Der richtige Ort für das Obdachlosenheim?
Die Unterkunft für Obdachlose auf dem Lassigny-Gelände muss dem Hochschulcampus weichen. Als künftigen Ersatz zieht die Stadt ein Grundstück in Neuburg-West in Erwägung. Dagegen machen Anwohner mobil
Neuburg Die Unterkunft für Obdachlose könnte von der Donauwörther Straße in die Donauwörther Straße verlegt werden – nur ein paar hundert Meter bergauf in Richtung B16. Kein Problem, so liest es sich zumindest auf dem Papier. Teil der Wahrheit ist aber auch, dass das Obdachlosenheim dadurch näher an diverse Wohngebiete rücken würde. Das sorgt bei vielen Anwohnern für Unbehagen, seit Bekanntwerden der Pläne am Freitag hat sich innerhalb kürzester Zeit eine „Aktionsgemeinschaft Obdachlosenunterkunft Neuburg-West“gegründet. Über das Wochenende wurden mehr als 250 Unterschriften gegen eine mögliche Verlegung der Unterkunft gesammelt und ein Teil davon gestern im Rathaus vorgelegt. Die Suche nach einem neuen Standort ist heute Abend Thema im Stadtrat.
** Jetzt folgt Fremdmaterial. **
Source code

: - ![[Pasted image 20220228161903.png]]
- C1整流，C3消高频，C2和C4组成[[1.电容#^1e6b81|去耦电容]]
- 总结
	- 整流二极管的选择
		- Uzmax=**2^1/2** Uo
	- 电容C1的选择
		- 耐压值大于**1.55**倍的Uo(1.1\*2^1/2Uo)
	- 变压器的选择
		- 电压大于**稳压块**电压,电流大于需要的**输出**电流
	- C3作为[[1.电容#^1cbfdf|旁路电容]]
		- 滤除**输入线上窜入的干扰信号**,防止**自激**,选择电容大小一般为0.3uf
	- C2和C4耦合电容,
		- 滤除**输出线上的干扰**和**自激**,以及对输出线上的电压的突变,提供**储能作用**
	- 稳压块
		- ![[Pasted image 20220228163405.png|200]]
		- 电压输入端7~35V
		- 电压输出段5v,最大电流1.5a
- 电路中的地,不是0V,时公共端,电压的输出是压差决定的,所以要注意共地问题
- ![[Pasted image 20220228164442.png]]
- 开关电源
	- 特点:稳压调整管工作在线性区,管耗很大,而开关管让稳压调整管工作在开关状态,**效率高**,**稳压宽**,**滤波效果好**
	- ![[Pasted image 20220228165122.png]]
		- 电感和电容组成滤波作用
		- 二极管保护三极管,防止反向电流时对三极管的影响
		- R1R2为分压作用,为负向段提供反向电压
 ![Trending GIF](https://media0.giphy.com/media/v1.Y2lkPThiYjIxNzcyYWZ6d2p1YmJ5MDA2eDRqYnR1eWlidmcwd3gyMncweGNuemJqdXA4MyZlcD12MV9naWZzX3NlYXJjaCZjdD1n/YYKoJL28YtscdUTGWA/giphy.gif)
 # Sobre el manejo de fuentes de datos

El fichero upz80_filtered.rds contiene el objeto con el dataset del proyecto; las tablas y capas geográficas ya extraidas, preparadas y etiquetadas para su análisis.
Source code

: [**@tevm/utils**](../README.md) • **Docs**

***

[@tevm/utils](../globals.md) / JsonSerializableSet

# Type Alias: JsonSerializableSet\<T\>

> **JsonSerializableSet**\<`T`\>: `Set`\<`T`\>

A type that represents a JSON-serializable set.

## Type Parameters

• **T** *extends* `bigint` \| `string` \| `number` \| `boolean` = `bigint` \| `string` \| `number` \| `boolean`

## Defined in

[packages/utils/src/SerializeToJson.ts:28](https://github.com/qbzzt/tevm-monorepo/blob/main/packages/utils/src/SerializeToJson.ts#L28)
Zum Hintergrund: Auf dem Lassigny-Gelände soll ein Campus der Technischen Hochschule Ingolstadt entstehen. Damit dieser realisiert werden kann, müssen städtische Grundstücke an den Freistaat übergehen, davon ist neben einem großen öffentlichen Parkplatz auch die derzeitige Obdachlosenunterkunft betroffen. Auf absehbare Zeit wird sich die Stadt daher einen Alternativstandort für die Unterkunft suchen müssen. Im Gespräch sind neben einem bisher von der Stadt nicht näher benannten Grundstück, eines in Bahnhofsnähe, ein anderes im Gewerbegebiet an der Paul-WinterStraße und das umstrittene Grundstück an der Donauwörther Straße 64 1/8. Dieses halten viele Anwohner der Wohngebiete an der Luisenhöhe, der Donauwörther Straße und dem Neubaugebiet Neuburg-West für „nicht geeignet“.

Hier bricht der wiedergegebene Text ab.